* **TASK DETAILS**
Word for word, return the lines below from the first through the line that has "- [Типы не нужны", dropping the pictures.

Stored dataset items:
--------------------------------------------------

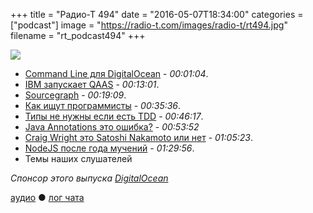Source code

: +++
title = "Радио-Т 494"
date = "2016-05-07T18:34:00"
categories = ["podcast"]
image = "https://radio-t.com/images/radio-t/rt494.jpg"
filename = "rt_podcast494"
+++

![](https://radio-t.com/images/radio-t/rt494.jpg)

- [Command Line для DigitalOcean](https://www.digitalocean.com/company/blog/introducing-doctl/) - *00:01:04*.
- [IBM запускает QAAS](http://techcrunch.com/2016/05/03/ibm-brings-experimental-quantum-computing-to-the-cloud/) - *00:13:01*.
- [Sourcegraph](https://sourcegraph.com/blog/announcing-the-sourcegraph-chrome-extension-for/) - *00:19:09*.
- [Как ищут программисты](http://codeahoy.com/2016/04/30/do-experienced-programmers-use-google-frequently/) - *00:35:36*.
- [Типы не нужны если есть TDD](http://blog.cleancoder.com/uncle-bob/2016/05/01/TypeWars.html) - *00:46:17*.
- [Java Annotations это ошибка?](https://dzone.com/articles/java-annotations-are-a-big-mistake) - *00:53:52*
- [Craig Wright это Satoshi Nakamoto или нет](https://www.nikcub.com/posts/craig-wright-is-not-satoshi-nakamoto/) - *01:05:23*.
- [NodeJS после года мучений](http://geekforbrains.com/post/after-a-year-of-nodejs-in-production) - *01:29:56*.
- Темы наших слушателей

_Спонсор этого выпуска [DigitalOcean](https://www.digitalocean.com)_

[аудио](http://cdn.radio-t.com/rt_podcast494.mp3) ● [лог чата](http://chat.radio-t.com/logs/radio-t-494.html)
<audio src="http://cdn.radio-t.com/rt_podcast494.mp3" preload="none"></audio>
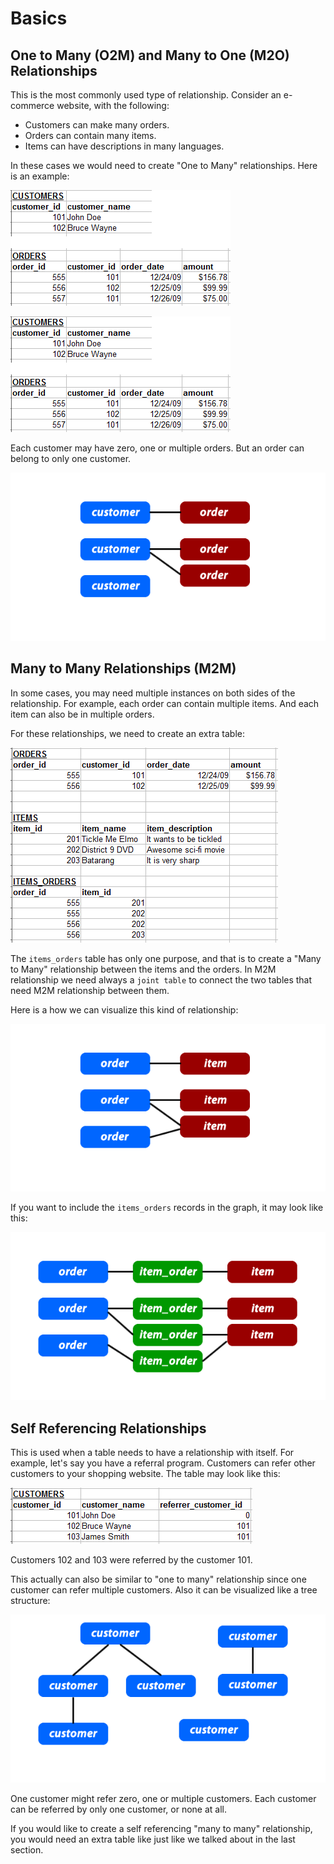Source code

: # Basics

## One to Many (O2M) and Many to One (M2O) Relationships

This is the most commonly used type of relationship. Consider an e-commerce website, with the following:

* Customers can make many orders.
* Orders can contain many items.
* Items can have descriptions in many languages.

In these cases we would need to create "One to Many" relationships. Here is an example:

![Customers](customers.png)

![Orders](orders.png)

Each customer may have zero, one or multiple orders. But an order can belong to only one customer.

![O2M](o2m.png)

## Many to Many Relationships (M2M)

In some cases, you may need multiple instances on both sides of the relationship. For example, each order can contain multiple items. And each item can also be in multiple orders.

For these relationships, we need to create an extra table:

![M2M tables](m2m-tables.png)

The `items_orders` table has only one purpose, and that is to create a "Many to Many" relationship between the items and the orders. In M2M relationship we need always a `joint table` to connect the two tables that need M2M relationship between them.

Here is a how we can visualize this kind of relationship:

![M2M](m2m_1.png)

If you want to include the `items_orders` records in the graph, it may look like this:

![M2M](m2m_2.png)

## Self Referencing Relationships

This is used when a table needs to have a relationship with itself. For example, let's say you have a referral program. Customers can refer other customers to your shopping website. The table may look like this:

![Referrals](customers_referrals.png)

Customers 102 and 103 were referred by the customer 101.

This actually can also be similar to "one to many" relationship since one customer can refer multiple customers. Also it can be visualized like a tree structure:

![Self referencing](self_referencing.png)

One customer might refer zero, one or multiple customers. Each customer can be referred by only one customer, or none at all.

If you would like to create a self referencing "many to many" relationship, you would need an extra table like just like we talked about in the last section.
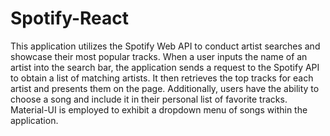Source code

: # Spotify-React

This application utilizes the Spotify Web API to conduct artist searches and showcase their most popular tracks. When a user inputs the name of an artist into the search bar, the application sends a request to the Spotify API to obtain a list of matching artists. It then retrieves the top tracks for each artist and presents them on the page. Additionally, users have the ability to choose a song and include it in their personal list of favorite tracks. Material-UI is employed to exhibit a dropdown menu of songs within the application.





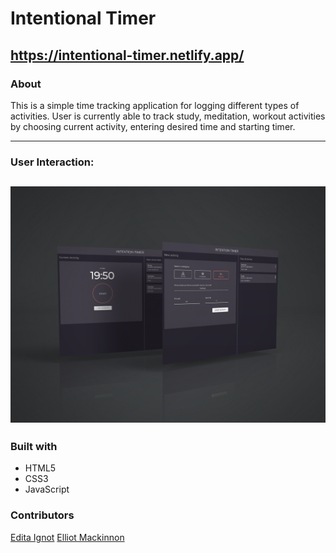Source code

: # Intentional Timer

## https://intentional-timer.netlify.app/

### About 
This is a simple time tracking application for logging different types of activities. User is currently able to track study, meditation, workout activities by choosing current activity, entering desired time and starting timer. 

---
### User Interaction:
![intentional timer](/intentionaltimer.jpg)
---

### Built with
- HTML5
- CSS3
- JavaScript

### Contributors
[Edita Ignot](https://github.com/edignot)
[Elliot Mackinnon](https://github.com/emackinnon1)
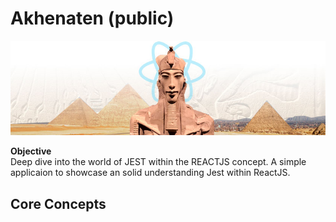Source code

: # Akhenaten (public)  
![Akhenaten](index-akhenaten.jpg)  
  
**Objective**   
Deep dive into the world of JEST within the REACTJS concept. A simple applicaion to showcase an solid understanding Jest within ReactJS.


## Core Concepts  
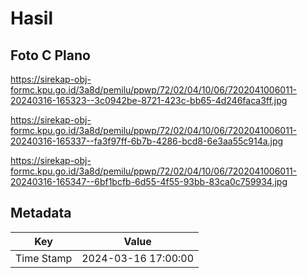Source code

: # Hasil

## Foto C Plano

https://sirekap-obj-formc.kpu.go.id/3a8d/pemilu/ppwp/72/02/04/10/06/7202041006011-20240316-165323--3c0942be-8721-423c-bb65-4d246faca3ff.jpg

https://sirekap-obj-formc.kpu.go.id/3a8d/pemilu/ppwp/72/02/04/10/06/7202041006011-20240316-165337--fa3f97ff-6b7b-4286-bcd8-6e3aa55c914a.jpg

https://sirekap-obj-formc.kpu.go.id/3a8d/pemilu/ppwp/72/02/04/10/06/7202041006011-20240316-165347--6bf1bcfb-6d55-4f55-93bb-83ca0c759934.jpg


## Metadata

| Key        | Value               |
| ---------- | ------------------- |
| Time Stamp | 2024-03-16 17:00:00 |




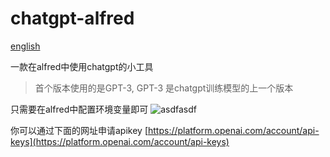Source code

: # chatgpt-alfred

[english](https://github.com/webxmsj/chatgpt-alfred/blob/main/README.md)

一款在alfred中使用chatgpt的小工具

> 首个版本使用的是GPT-3,
> GPT-3 是chatgpt训练模型的上一个版本

只需要在alfred中配置环境变量即可
![asdfasdf](https://user-images.githubusercontent.com/40289489/220497982-7761567e-171d-4565-a259-fb4a66a882ec.png)

你可以通过下面的网址申请apikey
[https://platform.openai.com/account/api-keys](https://platform.openai.com/account/api-keys)
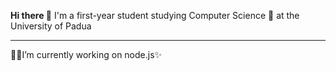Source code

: **Hi there 👋** I'm a first-year student studying Computer Science 💾 at the University of Padua

-----

👨‍💻I’m currently working on node.js✨
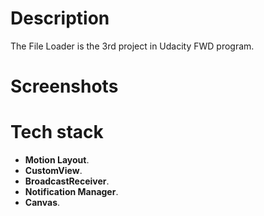 # Description

The File Loader is the 3rd project in Udacity FWD program.

# Screenshots

# Tech stack
* **Motion Layout**.
* **CustomView**.
* **BroadcastReceiver**.
* **Notification Manager**.
* **Canvas**.
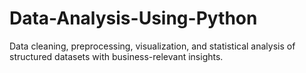 # Data-Analysis-Using-Python
Data cleaning, preprocessing, visualization, and statistical analysis of structured datasets with business-relevant insights.
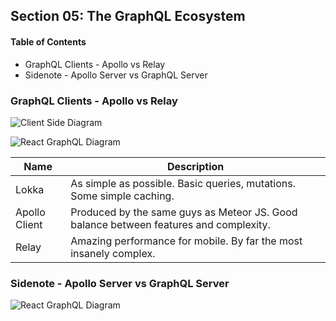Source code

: ## Section 05: The GraphQL Ecosystem

#### Table of Contents

- GraphQL Clients - Apollo vs Relay
- Sidenote - Apollo Server vs GraphQL Server

### GraphQL Clients - Apollo vs Relay

![Client Side Diagram](/GraphQL_with_React_The_Complete_Developers_Guide/05_the_graphql_ecosystem/client.png)

![React GraphQL Diagram](/GraphQL_with_React_The_Complete_Developers_Guide/05_the_graphql_ecosystem/react.png)

| **Name**      | **Description**                                                                       |
| ------------- | ------------------------------------------------------------------------------------- |
| Lokka         | As simple as possible. Basic queries, mutations. Some simple caching.                 |
| Apollo Client | Produced by the same guys as Meteor JS. Good balance between features and complexity. |
| Relay         | Amazing performance for mobile. By far the most insanely complex.                     |

### Sidenote - Apollo Server vs GraphQL Server

![React GraphQL Diagram](/GraphQL_with_React_The_Complete_Developers_Guide/05_the_graphql_ecosystem/apollo.png)
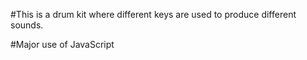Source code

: 
#This is a drum kit where different keys are used to produce different sounds.

#Major use of JavaScript

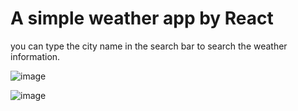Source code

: # A simple weather app by React

you can type the city name in the search bar to search the weather information.

![image](https://github.com/lixinjie520/React-weather-app/assets/106680342/6750b6c6-5b13-48e5-bc91-95998ac38db7)

![image](https://github.com/lixinjie520/React-weather-app/assets/106680342/991b047c-2013-481a-8206-64340f80acbc)

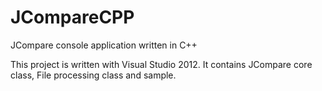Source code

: JCompareCPP
===========

JCompare console application written in C++

This project is written with Visual Studio 2012.
It contains JCompare core class, File processing class and sample.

--------------------------------------------------

* **WRITTEN RESPONSE**
Source code

: +++
title = "Радио-Т 494"
date = "2016-05-07T18:34:00"
categories = ["podcast"]
image = "https://radio-t.com/images/radio-t/rt494.jpg"
filename = "rt_podcast494"
+++

![](https://radio-t.com/images/radio-t/rt494.jpg)

- [Command Line для DigitalOcean](https://www.digitalocean.com/company/blog/introducing-doctl/) - *00:01:04*.
- [IBM запускает QAAS](http://techcrunch.com/2016/05/03/ibm-brings-experimental-quantum-computing-to-the-cloud/) - *00:13:01*.
- [Sourcegraph](https://sourcegraph.com/blog/announcing-the-sourcegraph-chrome-extension-for/) - *00:19:09*.
- [Как ищут программисты](http://codeahoy.com/2016/04/30/do-experienced-programmers-use-google-frequently/) - *00:35:36*.
- [Типы не нужны если есть TDD](http://blog.cleancoder.com/uncle-bob/2016/05/01/TypeWars.html) - *00:46:17*.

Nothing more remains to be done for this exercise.